* [What the exercise asks] The response must contain every line from the records below that has "Windows".

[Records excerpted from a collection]
================
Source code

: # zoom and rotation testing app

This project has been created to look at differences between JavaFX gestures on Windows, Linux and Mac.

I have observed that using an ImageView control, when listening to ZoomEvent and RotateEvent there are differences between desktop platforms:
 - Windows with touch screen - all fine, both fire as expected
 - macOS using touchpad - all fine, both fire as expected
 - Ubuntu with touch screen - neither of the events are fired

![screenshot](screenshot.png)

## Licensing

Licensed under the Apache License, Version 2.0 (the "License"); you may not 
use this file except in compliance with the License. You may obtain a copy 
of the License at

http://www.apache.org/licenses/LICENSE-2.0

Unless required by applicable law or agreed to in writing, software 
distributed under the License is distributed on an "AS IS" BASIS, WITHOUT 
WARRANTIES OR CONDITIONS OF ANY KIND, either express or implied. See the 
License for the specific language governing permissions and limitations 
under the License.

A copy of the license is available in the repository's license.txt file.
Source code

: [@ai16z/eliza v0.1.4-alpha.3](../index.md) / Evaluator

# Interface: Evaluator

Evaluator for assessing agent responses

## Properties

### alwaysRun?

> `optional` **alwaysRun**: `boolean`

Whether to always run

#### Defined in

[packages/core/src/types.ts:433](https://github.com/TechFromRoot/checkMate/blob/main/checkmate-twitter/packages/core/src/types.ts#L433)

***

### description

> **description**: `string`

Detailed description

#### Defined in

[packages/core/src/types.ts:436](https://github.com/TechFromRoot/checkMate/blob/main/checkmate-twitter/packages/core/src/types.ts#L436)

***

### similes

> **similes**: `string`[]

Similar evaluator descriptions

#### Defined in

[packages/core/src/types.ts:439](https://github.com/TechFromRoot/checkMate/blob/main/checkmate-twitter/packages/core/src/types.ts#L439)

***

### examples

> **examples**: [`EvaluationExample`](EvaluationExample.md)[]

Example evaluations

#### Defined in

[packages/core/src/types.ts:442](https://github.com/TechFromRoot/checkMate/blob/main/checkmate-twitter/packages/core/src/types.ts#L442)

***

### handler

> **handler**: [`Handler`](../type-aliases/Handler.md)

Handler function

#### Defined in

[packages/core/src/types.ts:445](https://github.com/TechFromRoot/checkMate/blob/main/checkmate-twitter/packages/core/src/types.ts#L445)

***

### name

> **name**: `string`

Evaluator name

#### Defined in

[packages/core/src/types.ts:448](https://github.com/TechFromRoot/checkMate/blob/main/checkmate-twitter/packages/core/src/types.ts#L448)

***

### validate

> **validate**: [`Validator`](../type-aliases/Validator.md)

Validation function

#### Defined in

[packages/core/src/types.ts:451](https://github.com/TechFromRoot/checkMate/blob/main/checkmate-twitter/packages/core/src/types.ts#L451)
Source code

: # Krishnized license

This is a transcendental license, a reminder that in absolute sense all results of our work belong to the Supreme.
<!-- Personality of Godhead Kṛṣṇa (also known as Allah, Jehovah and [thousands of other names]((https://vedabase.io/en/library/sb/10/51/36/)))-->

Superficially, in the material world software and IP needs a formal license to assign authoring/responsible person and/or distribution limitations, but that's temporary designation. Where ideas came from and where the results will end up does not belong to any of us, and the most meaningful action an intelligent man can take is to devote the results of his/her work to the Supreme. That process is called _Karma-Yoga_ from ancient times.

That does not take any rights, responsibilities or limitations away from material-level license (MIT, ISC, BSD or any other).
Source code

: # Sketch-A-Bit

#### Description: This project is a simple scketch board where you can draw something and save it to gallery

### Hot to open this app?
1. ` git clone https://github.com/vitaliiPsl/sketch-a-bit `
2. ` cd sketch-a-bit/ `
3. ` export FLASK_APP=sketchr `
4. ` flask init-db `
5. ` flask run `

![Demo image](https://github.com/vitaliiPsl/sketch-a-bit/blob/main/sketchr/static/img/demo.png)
================
* [Exercise answer]
This project has been created to look at differences between JavaFX gestures on Windows, Linux and Mac.
 - Windows with touch screen - all fine, both fire as expected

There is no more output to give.